Start of RECORDS FOR THE EXERCISE

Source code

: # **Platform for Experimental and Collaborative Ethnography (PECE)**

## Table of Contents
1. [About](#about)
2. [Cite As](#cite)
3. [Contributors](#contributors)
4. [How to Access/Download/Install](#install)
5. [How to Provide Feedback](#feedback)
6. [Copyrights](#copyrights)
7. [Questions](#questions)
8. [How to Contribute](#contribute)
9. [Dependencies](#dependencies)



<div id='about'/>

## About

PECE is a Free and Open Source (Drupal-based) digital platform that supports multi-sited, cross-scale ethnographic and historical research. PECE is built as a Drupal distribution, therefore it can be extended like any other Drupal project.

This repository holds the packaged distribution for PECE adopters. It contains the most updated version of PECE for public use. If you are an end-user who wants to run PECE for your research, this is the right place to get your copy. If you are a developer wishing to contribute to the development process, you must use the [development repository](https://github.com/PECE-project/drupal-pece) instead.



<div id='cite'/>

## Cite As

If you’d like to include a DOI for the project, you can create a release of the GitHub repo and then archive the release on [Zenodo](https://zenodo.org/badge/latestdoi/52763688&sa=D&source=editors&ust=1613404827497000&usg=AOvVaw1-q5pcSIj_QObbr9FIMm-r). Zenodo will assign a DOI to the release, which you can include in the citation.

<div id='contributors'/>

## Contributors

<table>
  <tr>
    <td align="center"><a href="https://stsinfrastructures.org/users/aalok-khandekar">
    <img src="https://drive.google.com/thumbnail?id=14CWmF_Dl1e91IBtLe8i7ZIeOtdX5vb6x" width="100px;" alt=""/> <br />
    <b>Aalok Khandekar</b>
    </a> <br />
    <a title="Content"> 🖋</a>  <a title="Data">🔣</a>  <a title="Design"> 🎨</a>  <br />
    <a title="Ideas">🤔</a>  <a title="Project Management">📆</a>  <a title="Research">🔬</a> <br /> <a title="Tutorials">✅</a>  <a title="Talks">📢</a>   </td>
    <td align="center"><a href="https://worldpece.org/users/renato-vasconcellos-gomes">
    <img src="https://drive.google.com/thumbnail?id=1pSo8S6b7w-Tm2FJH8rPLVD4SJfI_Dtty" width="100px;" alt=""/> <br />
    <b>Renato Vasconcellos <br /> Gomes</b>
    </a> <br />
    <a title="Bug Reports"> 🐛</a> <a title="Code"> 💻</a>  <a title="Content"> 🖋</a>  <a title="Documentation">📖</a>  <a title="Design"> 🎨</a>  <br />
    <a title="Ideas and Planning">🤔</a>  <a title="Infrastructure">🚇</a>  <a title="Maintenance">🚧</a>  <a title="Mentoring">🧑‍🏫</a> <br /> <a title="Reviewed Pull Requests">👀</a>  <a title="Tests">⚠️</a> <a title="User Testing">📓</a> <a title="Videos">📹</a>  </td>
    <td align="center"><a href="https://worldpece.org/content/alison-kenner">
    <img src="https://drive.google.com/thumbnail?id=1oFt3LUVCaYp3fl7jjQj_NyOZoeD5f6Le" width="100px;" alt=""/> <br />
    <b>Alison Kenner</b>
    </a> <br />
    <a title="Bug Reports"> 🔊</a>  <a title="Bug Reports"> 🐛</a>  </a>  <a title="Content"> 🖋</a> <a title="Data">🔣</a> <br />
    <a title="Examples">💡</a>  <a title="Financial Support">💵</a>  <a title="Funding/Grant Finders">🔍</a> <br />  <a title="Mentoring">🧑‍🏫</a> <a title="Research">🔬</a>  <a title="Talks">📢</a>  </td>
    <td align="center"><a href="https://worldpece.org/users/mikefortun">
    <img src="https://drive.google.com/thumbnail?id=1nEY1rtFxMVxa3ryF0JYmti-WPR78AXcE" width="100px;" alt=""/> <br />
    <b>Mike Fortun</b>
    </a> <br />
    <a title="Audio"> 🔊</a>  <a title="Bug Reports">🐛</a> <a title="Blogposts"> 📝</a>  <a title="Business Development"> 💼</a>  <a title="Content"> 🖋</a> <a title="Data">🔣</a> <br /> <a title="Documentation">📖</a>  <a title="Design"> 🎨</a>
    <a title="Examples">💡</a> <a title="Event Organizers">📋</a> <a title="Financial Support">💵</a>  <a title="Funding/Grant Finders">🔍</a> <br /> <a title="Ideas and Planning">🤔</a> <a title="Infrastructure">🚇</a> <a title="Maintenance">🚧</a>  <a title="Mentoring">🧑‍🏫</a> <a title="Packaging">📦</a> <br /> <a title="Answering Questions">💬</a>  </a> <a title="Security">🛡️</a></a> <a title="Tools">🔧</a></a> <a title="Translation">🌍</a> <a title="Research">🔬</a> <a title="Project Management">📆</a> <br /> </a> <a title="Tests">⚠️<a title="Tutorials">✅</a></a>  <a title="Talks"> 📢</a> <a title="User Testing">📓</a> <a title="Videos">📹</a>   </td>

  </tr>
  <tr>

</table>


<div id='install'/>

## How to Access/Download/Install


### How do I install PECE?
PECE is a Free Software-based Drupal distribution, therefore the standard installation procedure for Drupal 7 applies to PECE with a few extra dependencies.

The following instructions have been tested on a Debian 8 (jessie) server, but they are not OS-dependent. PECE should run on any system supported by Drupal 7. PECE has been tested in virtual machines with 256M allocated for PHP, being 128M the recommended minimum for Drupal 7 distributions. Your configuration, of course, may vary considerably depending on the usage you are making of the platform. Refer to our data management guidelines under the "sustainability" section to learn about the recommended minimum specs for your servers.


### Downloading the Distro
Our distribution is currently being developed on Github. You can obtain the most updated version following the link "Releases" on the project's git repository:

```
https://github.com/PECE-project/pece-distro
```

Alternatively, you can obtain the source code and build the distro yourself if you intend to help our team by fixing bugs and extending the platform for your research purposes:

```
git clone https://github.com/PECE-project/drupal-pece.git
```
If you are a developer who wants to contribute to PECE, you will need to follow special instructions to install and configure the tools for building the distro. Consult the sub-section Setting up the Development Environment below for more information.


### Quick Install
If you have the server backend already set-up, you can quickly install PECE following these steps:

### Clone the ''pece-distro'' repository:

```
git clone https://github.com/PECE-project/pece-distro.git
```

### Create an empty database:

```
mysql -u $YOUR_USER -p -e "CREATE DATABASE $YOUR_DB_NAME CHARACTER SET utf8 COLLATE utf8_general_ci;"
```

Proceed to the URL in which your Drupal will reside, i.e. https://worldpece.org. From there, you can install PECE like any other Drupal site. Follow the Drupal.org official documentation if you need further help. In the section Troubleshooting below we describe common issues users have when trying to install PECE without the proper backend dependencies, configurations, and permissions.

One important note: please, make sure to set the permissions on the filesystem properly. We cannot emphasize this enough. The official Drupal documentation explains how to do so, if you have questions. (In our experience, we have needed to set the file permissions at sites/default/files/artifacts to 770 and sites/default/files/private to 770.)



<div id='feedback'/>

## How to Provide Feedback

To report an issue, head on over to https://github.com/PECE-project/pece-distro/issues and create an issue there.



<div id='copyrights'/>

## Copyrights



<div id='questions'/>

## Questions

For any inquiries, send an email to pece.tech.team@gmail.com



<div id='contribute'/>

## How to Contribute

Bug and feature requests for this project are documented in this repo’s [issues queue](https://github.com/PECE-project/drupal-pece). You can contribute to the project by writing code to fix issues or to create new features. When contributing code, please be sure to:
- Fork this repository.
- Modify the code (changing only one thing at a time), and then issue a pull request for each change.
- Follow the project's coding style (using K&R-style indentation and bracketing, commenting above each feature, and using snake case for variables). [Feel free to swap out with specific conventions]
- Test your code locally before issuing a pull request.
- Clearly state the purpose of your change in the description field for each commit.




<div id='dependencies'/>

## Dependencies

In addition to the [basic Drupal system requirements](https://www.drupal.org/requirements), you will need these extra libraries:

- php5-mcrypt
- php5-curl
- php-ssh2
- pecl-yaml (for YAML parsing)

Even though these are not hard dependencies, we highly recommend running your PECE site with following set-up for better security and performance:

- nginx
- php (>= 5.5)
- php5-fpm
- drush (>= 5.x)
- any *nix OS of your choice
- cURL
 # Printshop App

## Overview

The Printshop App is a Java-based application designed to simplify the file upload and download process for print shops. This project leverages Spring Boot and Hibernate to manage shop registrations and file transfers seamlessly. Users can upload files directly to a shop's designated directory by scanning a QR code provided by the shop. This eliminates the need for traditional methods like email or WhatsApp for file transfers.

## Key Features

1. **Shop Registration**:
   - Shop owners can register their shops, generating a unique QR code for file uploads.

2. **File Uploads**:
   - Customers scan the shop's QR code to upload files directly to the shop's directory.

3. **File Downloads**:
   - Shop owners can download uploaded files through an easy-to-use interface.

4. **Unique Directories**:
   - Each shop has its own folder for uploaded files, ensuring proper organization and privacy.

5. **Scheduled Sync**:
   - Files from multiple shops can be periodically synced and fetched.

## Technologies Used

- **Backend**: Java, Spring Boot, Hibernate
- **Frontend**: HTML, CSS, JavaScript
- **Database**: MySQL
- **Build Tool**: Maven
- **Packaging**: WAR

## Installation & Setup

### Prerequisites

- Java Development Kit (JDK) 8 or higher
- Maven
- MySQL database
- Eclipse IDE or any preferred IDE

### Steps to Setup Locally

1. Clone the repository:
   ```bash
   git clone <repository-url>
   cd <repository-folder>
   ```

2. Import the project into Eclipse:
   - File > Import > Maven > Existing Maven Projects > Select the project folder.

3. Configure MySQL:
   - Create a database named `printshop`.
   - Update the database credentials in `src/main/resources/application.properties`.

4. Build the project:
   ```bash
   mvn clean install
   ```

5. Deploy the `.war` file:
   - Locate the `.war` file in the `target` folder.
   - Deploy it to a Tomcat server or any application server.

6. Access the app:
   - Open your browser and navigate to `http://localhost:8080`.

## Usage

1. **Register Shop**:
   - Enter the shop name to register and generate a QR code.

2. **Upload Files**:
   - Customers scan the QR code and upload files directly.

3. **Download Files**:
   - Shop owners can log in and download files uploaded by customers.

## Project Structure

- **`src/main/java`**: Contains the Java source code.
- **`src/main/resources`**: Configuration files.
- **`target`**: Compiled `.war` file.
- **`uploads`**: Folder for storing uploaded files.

End of RECORDS FOR THE EXERCISE

*THE TASK*. The expected answer is an exact copy of the lines above, beginning at the line with "<div id='copyrights'/>" and ending at the line with "## Overview", with both ends in.

*WRITTEN ANSWER*.
<div id='copyrights'/>

## Copyrights



<div id='questions'/>

## Questions

For any inquiries, send an email to pece.tech.team@gmail.com



<div id='contribute'/>

## How to Contribute

Bug and feature requests for this project are documented in this repo’s [issues queue](https://github.com/PECE-project/drupal-pece). You can contribute to the project by writing code to fix issues or to create new features. When contributing code, please be sure to:
- Fork this repository.
- Modify the code (changing only one thing at a time), and then issue a pull request for each change.
- Follow the project's coding style (using K&R-style indentation and bracketing, commenting above each feature, and using snake case for variables). [Feel free to swap out with specific conventions]
- Test your code locally before issuing a pull request.
- Clearly state the purpose of your change in the description field for each commit.




<div id='dependencies'/>

## Dependencies

In addition to the [basic Drupal system requirements](https://www.drupal.org/requirements), you will need these extra libraries:

- php5-mcrypt
- php5-curl
- php-ssh2
- pecl-yaml (for YAML parsing)

Even though these are not hard dependencies, we highly recommend running your PECE site with following set-up for better security and performance:

- nginx
- php (>= 5.5)
- php5-fpm
- drush (>= 5.x)
- any *nix OS of your choice
- cURL
 # Printshop App

## Overview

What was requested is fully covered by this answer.